海上自衛隊特殊飛行隊
尚、パイロットには航空手当て等の支給がされる事になる。約4万3000人の隊員の約3分の1が艦艇勤務を、約3分の1が陸上機関に、残りの3分の1が航空部隊として勤務しているとされ、海上自衛隊は"航空海軍"と言われる所以になっており、航空部隊の重要性が分かる。
雅人が厚木に来て、まもなく2年。だが、ここは安住の地ではない。これは幹部自衛官の運命である。そろそろ来るんじゃねぇかと思っていた矢先の事であった。来た。転勤の辞令であった。

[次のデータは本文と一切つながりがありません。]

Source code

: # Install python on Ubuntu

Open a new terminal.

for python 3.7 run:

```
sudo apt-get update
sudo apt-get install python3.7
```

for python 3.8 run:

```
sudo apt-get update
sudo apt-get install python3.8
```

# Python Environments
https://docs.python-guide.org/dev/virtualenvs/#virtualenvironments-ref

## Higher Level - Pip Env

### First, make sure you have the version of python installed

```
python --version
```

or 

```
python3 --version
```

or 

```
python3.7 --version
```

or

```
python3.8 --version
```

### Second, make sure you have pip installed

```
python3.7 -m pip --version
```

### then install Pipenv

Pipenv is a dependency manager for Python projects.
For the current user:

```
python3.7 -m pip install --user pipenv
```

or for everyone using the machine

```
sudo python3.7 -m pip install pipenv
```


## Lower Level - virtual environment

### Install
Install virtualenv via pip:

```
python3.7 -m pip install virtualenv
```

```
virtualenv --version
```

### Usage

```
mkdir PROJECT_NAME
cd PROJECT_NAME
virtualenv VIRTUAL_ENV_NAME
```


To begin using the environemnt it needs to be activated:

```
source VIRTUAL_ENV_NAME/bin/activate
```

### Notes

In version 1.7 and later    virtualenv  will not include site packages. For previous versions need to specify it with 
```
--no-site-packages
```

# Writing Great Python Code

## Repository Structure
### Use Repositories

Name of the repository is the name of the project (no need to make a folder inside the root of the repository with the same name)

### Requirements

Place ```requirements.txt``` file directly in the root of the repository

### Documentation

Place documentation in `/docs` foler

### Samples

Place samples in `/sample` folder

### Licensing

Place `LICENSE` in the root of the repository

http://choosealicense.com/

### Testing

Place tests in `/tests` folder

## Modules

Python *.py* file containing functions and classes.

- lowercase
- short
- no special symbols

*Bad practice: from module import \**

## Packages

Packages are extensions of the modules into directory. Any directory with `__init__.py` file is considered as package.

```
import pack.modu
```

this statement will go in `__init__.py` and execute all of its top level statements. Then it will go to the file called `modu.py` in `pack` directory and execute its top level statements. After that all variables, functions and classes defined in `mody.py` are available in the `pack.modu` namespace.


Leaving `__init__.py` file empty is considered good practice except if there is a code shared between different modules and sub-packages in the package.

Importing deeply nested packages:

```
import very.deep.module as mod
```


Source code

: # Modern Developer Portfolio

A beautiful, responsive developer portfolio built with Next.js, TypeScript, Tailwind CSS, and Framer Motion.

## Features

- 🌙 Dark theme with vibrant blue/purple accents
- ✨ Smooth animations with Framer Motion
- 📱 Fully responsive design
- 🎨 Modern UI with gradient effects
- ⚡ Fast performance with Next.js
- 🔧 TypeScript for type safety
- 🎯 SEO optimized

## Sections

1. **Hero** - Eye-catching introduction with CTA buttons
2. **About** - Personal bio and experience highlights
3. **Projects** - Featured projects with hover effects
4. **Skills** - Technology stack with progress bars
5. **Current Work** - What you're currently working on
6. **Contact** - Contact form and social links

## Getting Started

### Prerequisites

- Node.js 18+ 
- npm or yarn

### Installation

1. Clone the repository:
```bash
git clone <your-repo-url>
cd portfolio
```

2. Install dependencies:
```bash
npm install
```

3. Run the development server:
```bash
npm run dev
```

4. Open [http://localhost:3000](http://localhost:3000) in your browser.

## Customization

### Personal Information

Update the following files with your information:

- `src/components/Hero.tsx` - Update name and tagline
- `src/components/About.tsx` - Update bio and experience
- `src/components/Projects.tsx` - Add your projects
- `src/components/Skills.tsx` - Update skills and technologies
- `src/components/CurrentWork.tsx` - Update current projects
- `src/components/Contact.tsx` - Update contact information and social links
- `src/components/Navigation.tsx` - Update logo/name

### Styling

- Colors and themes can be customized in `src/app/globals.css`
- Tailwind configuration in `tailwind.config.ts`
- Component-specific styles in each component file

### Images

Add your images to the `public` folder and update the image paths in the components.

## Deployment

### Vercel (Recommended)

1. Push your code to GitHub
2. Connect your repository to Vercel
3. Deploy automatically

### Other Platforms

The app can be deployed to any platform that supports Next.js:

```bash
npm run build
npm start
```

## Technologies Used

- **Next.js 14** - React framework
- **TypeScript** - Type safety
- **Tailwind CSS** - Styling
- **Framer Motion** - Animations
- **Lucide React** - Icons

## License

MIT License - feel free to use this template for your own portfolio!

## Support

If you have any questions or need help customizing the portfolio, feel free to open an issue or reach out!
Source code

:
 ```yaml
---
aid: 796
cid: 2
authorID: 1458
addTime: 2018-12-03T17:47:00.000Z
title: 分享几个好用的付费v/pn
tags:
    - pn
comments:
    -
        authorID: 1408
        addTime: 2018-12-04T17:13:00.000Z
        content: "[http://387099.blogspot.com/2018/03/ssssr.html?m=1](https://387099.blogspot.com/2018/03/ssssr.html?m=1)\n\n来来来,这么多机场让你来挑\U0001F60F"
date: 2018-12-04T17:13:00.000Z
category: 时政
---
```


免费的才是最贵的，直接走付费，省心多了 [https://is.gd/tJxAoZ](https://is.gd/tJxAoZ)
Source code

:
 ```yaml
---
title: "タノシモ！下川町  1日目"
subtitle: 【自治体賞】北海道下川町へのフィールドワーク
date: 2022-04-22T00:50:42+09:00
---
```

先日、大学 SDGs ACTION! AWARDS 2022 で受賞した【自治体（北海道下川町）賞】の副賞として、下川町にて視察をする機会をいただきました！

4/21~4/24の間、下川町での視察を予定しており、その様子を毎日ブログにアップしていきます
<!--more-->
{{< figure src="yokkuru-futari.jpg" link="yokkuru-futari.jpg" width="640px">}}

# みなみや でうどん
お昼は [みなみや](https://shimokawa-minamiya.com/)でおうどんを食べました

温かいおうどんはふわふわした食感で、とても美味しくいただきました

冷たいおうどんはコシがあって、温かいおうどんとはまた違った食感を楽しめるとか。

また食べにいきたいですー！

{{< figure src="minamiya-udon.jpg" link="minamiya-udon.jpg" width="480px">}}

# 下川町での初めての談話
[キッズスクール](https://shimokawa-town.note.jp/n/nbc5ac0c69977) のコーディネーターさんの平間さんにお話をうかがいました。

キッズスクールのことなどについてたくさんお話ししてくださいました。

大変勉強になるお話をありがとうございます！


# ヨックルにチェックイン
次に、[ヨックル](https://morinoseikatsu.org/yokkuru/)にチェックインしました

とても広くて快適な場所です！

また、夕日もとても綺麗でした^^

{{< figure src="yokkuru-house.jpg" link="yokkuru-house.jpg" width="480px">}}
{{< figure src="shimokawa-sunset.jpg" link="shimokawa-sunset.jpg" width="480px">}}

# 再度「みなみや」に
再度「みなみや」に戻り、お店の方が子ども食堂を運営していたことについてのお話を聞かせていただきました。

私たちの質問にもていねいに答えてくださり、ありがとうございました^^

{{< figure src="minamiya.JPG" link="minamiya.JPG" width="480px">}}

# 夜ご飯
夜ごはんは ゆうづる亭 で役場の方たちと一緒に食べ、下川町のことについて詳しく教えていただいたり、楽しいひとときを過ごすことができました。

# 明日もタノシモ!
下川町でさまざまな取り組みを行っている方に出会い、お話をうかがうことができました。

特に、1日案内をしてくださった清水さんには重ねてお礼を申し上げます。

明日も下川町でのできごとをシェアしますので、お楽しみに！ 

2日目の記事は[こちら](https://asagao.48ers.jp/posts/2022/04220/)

ちなみに平均すると、大卒の幹部候補生として入隊した所謂B幹は、定年までの33年間の間に約20回転勤するというデータもある。防大卒のA幹はもっと多い事になるが、これ等は全て人事権のある海上幕僚監部が決めており、部隊からの報告に基づいて適正かつ公正に決められている。
逆に高校卒の任期制隊員は、順当に勤めあげても転勤の数はB幹の半分の約10回。階級が低いからとは言え、転勤が全く無いと言う事は無いようだ。自衛隊と言う特殊な環境下にあって転勤は仕方の無い事になる。
雅人を待つ一人の人物がいた。海上自衛隊厚木航空基地司令官の堀村時二海将、その人であった。
「辞令は見たな?」
「はい。」
「突然だが、君には岩国に行ってもらいたい。何やらまた中国が怪しい動きを見せてるらしい。そこで、海上自衛隊として特殊飛行隊を創設する運びとなった。君にはそこで、中級幹部として部隊を率いて欲しい。」
「はい。分かりました。自分としても本望であります。」
「岩国基地航空隊司令官の武村均海将には、私から話をつけておいた。明日にでも岩国へ向かうように。」
「了解致しました。」
雅人は喜んでいた。一度は諦めかけていた戦闘系部隊への、配属が決まったからだ。たとえ戦闘機には乗れなくても、その支援が出来る?と勘違いしていた雅人のテンションはMAXであった。
その勘違いは別としても、特別飛行隊には全国の航空基地の精鋭パイロットが集まってくるのは、事実である。特殊飛行隊には全国のスターパイロットが召集されるのは分かったが、その狙いまでは明確にされてはいなかった。そんな事とはつゆ知らず雅人は喜んで岩国へと足を運んだ。その足取りは軽やかであった。